I see that there are also other URLs in the source code - I can suggest the following regex, but it will work correctly ONLY IF each 'compare prices' text is followed directly by the url that you are interested in (i.e. if there is no other url between the 'correct' one). If there is a 'compare prices' text without a matching url the regex will need changed based on some rules.

value="Compare prices"(?:.*?)<a\s+href="([^"]*?)"

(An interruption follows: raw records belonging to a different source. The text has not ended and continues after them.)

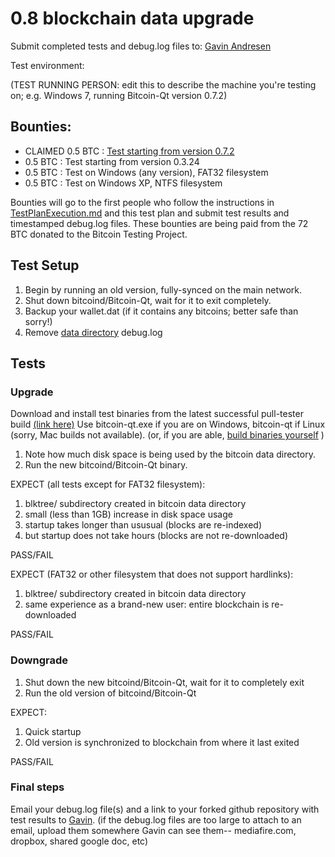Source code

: # 0.8 blockchain data upgrade

Submit completed tests and debug.log files to:  [Gavin Andresen](mailto:gavin@bitcoinfoundation.org)

Test environment:

(TEST RUNNING PERSON: edit this to describe the machine you're testing on; e.g. Windows 7, running Bitcoin-Qt version 0.7.2)

## Bounties:

- CLAIMED 0.5 BTC : [Test starting from version 0.7.2](https://github.com/weapon-x/QA/blob/master/TestPlanExecution.md)
- 0.5 BTC : Test starting from version 0.3.24
- 0.5 BTC : Test on Windows (any version), FAT32 filesystem 
- 0.5 BTC : Test on Windows XP, NTFS filesystem

Bounties will go to the first people who follow the instructions in [TestPlanExecution.md](TestPlanExecution.md) and this test plan and
submit test results and timestamped debug.log files. These bounties are being paid from the 72 BTC donated
to the Bitcoin Testing Project.

## Test Setup

1. Begin by running an old version, fully-synced on the main network.
2. Shut down bitcoind/Bitcoin-Qt, wait for it to exit completely.
3. Backup your wallet.dat (if it contains any bitcoins; better safe than sorry!)
4. Remove [data directory](https://en.bitcoin.it/wiki/Data_directory) debug.log

## Tests

### Upgrade

Download and install test binaries from the latest successful pull-tester build [(link here)](http://jenkins.bluematt.me/pull-tester/f4445f9982a760869c430f3d4b1302f7eb509bd8/bitcoin/)
Use bitcoin-qt.exe if you are on Windows, bitcoin-qt if Linux (sorry, Mac builds not available).
(or, if you are able, [build binaries yourself](https://github.com/bitcoin/bitcoin/pull/2099) )

1. Note how much disk space is being used by the bitcoin data directory.
2. Run the new bitcoind/Bitcoin-Qt binary.

EXPECT (all tests except for FAT32 filesystem):

1. blktree/ subdirectory created in bitcoin data directory
2. small (less than 1GB) increase in disk space usage
3. startup takes longer than ususual (blocks are re-indexed)
4. but startup does not take hours (blocks are not re-downloaded)

PASS/FAIL


EXPECT (FAT32 or other filesystem that does not support hardlinks):

1. blktree/ subdirectory created in bitcoin data directory
2. same experience as a brand-new user: entire blockchain is re-downloaded

PASS/FAIL


### Downgrade

1. Shut down the new bitcoind/Bitcoin-Qt, wait for it to completely exit
2. Run the old version of bitcoind/Bitcoin-Qt

EXPECT:

1. Quick startup
2. Old version is synchronized to blockchain from where it last exited

PASS/FAIL

### Final steps

Email your debug.log file(s) and a link to your forked github repository with test results to [Gavin](mailto:gavin@bitcoinfoundation.org).
(if the debug.log files are too large to attach to an email, upload them somewhere Gavin can see them--
mediafire.com, dropbox, shared google doc, etc)
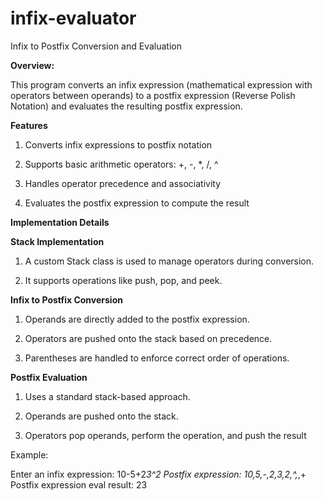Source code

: # infix-evaluator

Infix to Postfix Conversion and Evaluation

**Overview:**

This program converts an infix expression (mathematical expression with operators between operands) to a postfix expression (Reverse Polish Notation) and evaluates the resulting postfix expression.

**Features**

1) Converts infix expressions to postfix notation

2) Supports basic arithmetic operators: +, -, *, /, ^

3) Handles operator precedence and associativity

4) Evaluates the postfix expression to compute the result

**Implementation Details**

**Stack Implementation**

1) A custom Stack class is used to manage operators during conversion.

2) It supports operations like push, pop, and peek.

**Infix to Postfix Conversion**

1) Operands are directly added to the postfix expression.

2) Operators are pushed onto the stack based on precedence.

3) Parentheses are handled to enforce correct order of operations.

**Postfix Evaluation**

1) Uses a standard stack-based approach.

2) Operands are pushed onto the stack.

3) Operators pop operands, perform the operation, and push the result

Example:

Enter an infix expression: 10-5+2*3^2
Postfix expression: 10,5,-,2,3,2,^,*,+
Postfix expression eval result: 23
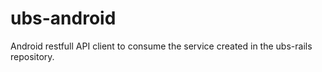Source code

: # ubs-android
Android restfull API client to consume the service created in the ubs-rails repository.
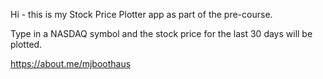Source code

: Hi - this is my Stock Price Plotter app as part of the pre-course.

Type in a NASDAQ symbol and the stock price for the last 30 days will be plotted.

https://about.me/mjboothaus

The url will be in the matching group 1.

Joanna Derks
  • 3,983
  • 3
  • 23
  • 32
0

Usually a link is in an "a tag", or an "a link" or "img src="url".
If it is in an a href tag you could just check for valid a href and then perform the validation on just those for starters...
0. First get all the inner html in the form that your buttons are contained in.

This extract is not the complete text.